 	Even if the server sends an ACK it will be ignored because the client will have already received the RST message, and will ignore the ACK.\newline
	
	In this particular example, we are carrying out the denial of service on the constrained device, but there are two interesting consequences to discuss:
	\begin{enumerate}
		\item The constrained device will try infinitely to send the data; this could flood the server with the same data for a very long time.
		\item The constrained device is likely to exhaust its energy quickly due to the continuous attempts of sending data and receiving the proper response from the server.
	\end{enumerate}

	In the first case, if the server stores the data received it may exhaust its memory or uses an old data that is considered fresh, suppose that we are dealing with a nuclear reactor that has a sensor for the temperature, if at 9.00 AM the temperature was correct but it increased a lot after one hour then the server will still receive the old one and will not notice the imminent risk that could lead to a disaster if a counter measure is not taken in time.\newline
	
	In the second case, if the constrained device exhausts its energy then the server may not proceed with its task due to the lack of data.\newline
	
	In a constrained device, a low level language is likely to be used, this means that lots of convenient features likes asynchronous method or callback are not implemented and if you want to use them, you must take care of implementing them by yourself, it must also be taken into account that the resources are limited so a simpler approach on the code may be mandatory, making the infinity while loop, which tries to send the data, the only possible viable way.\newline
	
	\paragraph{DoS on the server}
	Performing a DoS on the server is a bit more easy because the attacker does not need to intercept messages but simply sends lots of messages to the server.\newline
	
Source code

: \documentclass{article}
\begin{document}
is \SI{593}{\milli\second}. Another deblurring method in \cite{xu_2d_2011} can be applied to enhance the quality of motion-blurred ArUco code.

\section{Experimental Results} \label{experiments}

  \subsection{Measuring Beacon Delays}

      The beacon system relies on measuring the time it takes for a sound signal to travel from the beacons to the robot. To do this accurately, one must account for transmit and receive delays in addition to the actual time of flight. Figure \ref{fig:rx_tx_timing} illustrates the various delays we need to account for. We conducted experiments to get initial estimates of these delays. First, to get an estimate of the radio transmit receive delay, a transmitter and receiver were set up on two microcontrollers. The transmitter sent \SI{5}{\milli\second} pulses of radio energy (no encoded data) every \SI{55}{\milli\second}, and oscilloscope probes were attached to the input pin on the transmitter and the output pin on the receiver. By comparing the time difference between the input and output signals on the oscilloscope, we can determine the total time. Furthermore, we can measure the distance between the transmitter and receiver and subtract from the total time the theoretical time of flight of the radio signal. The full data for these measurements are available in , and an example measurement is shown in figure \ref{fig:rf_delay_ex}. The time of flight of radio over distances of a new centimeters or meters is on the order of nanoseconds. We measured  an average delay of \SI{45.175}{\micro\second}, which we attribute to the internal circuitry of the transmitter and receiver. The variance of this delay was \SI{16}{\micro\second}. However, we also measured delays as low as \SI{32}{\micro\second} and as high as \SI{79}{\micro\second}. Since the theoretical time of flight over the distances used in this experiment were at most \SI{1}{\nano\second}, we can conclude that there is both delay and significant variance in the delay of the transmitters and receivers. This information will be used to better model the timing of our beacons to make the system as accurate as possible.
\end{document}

+ + + +

Task requirements:
Word for word, repeat every entry listed above.

Task result:
 	Even if the server sends an ACK it will be ignored because the client will have already received the RST message, and will ignore the ACK.\newline
	
	In this particular example, we are carrying out the denial of service on the constrained device, but there are two interesting consequences to discuss:
	\begin{enumerate}
		\item The constrained device will try infinitely to send the data; this could flood the server with the same data for a very long time.
		\item The constrained device is likely to exhaust its energy quickly due to the continuous attempts of sending data and receiving the proper response from the server.
	\end{enumerate}

	In the first case, if the server stores the data received it may exhaust its memory or uses an old data that is considered fresh, suppose that we are dealing with a nuclear reactor that has a sensor for the temperature, if at 9.00 AM the temperature was correct but it increased a lot after one hour then the server will still receive the old one and will not notice the imminent risk that could lead to a disaster if a counter measure is not taken in time.\newline
	
	In the second case, if the constrained device exhausts its energy then the server may not proceed with its task due to the lack of data.\newline
	
	In a constrained device, a low level language is likely to be used, this means that lots of convenient features likes asynchronous method or callback are not implemented and if you want to use them, you must take care of implementing them by yourself, it must also be taken into account that the resources are limited so a simpler approach on the code may be mandatory, making the infinity while loop, which tries to send the data, the only possible viable way.\newline
	
	\paragraph{DoS on the server}
	Performing a DoS on the server is a bit more easy because the attacker does not need to intercept messages but simply sends lots of messages to the server.\newline
	
Source code

: \documentclass{article}
\begin{document}
is \SI{593}{\milli\second}. Another deblurring method in \cite{xu_2d_2011} can be applied to enhance the quality of motion-blurred ArUco code.

\section{Experimental Results} \label{experiments}

  \subsection{Measuring Beacon Delays}

      The beacon system relies on measuring the time it takes for a sound signal to travel from the beacons to the robot. To do this accurately, one must account for transmit and receive delays in addition to the actual time of flight. Figure \ref{fig:rx_tx_timing} illustrates the various delays we need to account for. We conducted experiments to get initial estimates of these delays. First, to get an estimate of the radio transmit receive delay, a transmitter and receiver were set up on two microcontrollers. The transmitter sent \SI{5}{\milli\second} pulses of radio energy (no encoded data) every \SI{55}{\milli\second}, and oscilloscope probes were attached to the input pin on the transmitter and the output pin on the receiver. By comparing the time difference between the input and output signals on the oscilloscope, we can determine the total time. Furthermore, we can measure the distance between the transmitter and receiver and subtract from the total time the theoretical time of flight of the radio signal. The full data for these measurements are available in , and an example measurement is shown in figure \ref{fig:rf_delay_ex}. The time of flight of radio over distances of a new centimeters or meters is on the order of nanoseconds. We measured  an average delay of \SI{45.175}{\micro\second}, which we attribute to the internal circuitry of the transmitter and receiver. The variance of this delay was \SI{16}{\micro\second}. However, we also measured delays as low as \SI{32}{\micro\second} and as high as \SI{79}{\micro\second}. Since the theoretical time of flight over the distances used in this experiment were at most \SI{1}{\nano\second}, we can conclude that there is both delay and significant variance in the delay of the transmitters and receivers. This information will be used to better model the timing of our beacons to make the system as accurate as possible.
\end{document}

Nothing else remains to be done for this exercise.